Selective inhibitory action of Biginelli-type dihydropyrimidines on depolarization-induced arterial smooth muscle contractionCernecka, H., Veizerova, L., Mensikova, L., Svetlik, J. & Krenek, P., May-2012, In : Journal of Pharmacy and Pharmacology. 64, 5, p. 735-741 7 p.
Research output: Contribution to journal › Article › Academic › peer-review
OBJECTIVES: Dihydropyridine calcium channel blockers have some disadvantages such as light sensitivity and relatively short plasma half-lives. Stability of dihydropyrimidines analogues could be of advantage, yet they remain less well characterized. We aimed to test four newly synthesized Biginelli-type dihydropyrimidines for their calcium channel blocking activity on rat isolated aorta.
METHODS: Dihydropyrimidines (compounds A-D) were prepared by the Biginelli-like three-component condensation of benzaldehydes with urea/thiourea and dimethyl or diethyl acetone-1,3-dicarboxylate, and their physicochemical properties and effects on depolarization-induced and noradrenaline-induced contractions of rat isolated aorta were evaluated.

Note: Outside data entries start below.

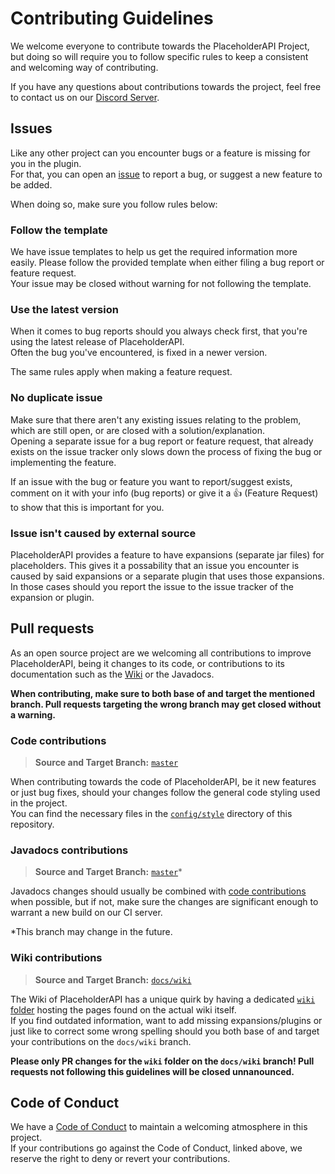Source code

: [issue]: https://github.com/PlaceholderAPI/PlaceholderAPI/issues/new
[discord]: https://helpch.at/discord
[code of conduct]: https://github.com/PlaceholderAPI/PlaceholderAPI/blob/master/CODE_OF_CONDUCT.md
[wiki]: https://github.com/PlaceholderAPI/PlaceholderAPI/blob/docs/wiki/wiki
[master]: https://github.com/PlaceholderAPI/PlaceholderAPI/tree/master
[docs-wiki]: https://github.com/PlaceholderAPI/PlaceholderAPI/tree/docs/wiki
[style]: https://github.com/PlaceholderAPI/PlaceholderAPI/tree/master/config/style

# Contributing Guidelines
We welcome everyone to contribute towards the PlaceholderAPI Project, but doing so will require you to follow specific rules to keep a consistent and welcoming way of contributing.

If you have any questions about contributions towards the project, feel free to contact us on our [Discord Server][discord].

## Issues
Like any other project can you encounter bugs or a feature is missing for you in the plugin.  
For that, you can open an [issue] to report a bug, or suggest a new feature to be added.

When doing so, make sure you follow rules below:

### Follow the template
We have issue templates to help us get the required information more easily. Please follow the provided template when either filing a bug report or feature request.  
Your issue may be closed without warning for not following the template.

### Use the latest version
When it comes to bug reports should you always check first, that you're using the latest release of PlaceholderAPI.  
Often the bug you've encountered, is fixed in a newer version.

The same rules apply when making a feature request.

### No duplicate issue
Make sure that there aren't any existing issues relating to the problem, which are still open, or are closed with a solution/explanation.  
Opening a separate issue for a bug report or feature request, that already exists on the issue tracker only slows down the process of fixing the bug or implementing the feature.

If an issue with the bug or feature you want to report/suggest exists, comment on it with your info (bug reports) or give it a :thumbsup: (Feature Request) to show that this is important for you.

### Issue isn't caused by external source
PlaceholderAPI provides a feature to have expansions (separate jar files) for placeholders. This gives it a possability that an issue you encounter is caused by said expansions or a separate plugin that uses those expansions.  
In those cases should you report the issue to the issue tracker of the expansion or plugin.

## Pull requests
As an open source project are we welcoming all contributions to improve PlaceholderAPI, being it changes to its code, or contributions to its documentation such as the [Wiki] or the Javadocs.

**When contributing, make sure to both base of and target the mentioned branch. Pull requests targeting the wrong branch may get closed without a warning.**

### Code contributions
> **Source and Target Branch:** [`master`][master]

When contributing towards the code of PlaceholderAPI, be it new features or just bug fixes, should your changes follow the general code styling used in the project.  
You can find the necessary files in the [`config/style`][style] directory of this repository.

### Javadocs contributions
> **Source and Target Branch:** [`master`][master]*

Javadocs changes should usually be combined with [code contributions](#code-contributions) when possible, but if not, make sure the changes are significant enough to warrant a new build on our CI server.

\*This branch may change in the future.

### Wiki contributions
> **Source and Target Branch:** [`docs/wiki`][docs-wiki]

The Wiki of PlaceholderAPI has a unique quirk by having a dedicated [`wiki` folder][wiki] hosting the pages found on the actual wiki itself.  
If you find outdated information, want to add missing expansions/plugins or just like to correct some wrong spelling should you both base of and target your contributions on the `docs/wiki` branch.

**Please only PR changes for the `wiki` folder on the `docs/wiki` branch! Pull requests not following this guidelines will be closed unnanounced.**

## Code of Conduct
We have a [Code of Conduct] to maintain a welcoming atmosphere in this project.  
If your contributions go against the Code of Conduct, linked above, we reserve the right to deny or revert your contributions.
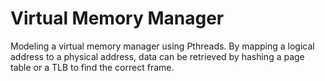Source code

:Virtual Memory Manager	
=========

Modeling a virtual memory manager using Pthreads. By mapping a logical address to a physical address, data can be retrieved by hashing a page table or a TLB to find the correct frame.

KEY FINDINGS: Dihydropyrimidines A and C blocked KCl-induced contraction only weakly (-log(IC50)=5.03 and 3.73, respectively), while dihydropyrimidine D (-log(IC50)=7.03) was almost as potent as nifedipine (-log(IC50)=8.14). Washout experiments revealed that dihydropyrimidine D may bind strongly to the L-type calcium channel or remains bound to membrane. All tested dihydropyrimidines only marginally inhibited noradrenaline-induced contractions of rat isolated aorta (20% reduction of noradrenaline E(max) ), indicating a more selective action on L-type calcium channel than nifedipine with 75% inhibition of noradrenaline E(max) at 10(-4) m nifedipine).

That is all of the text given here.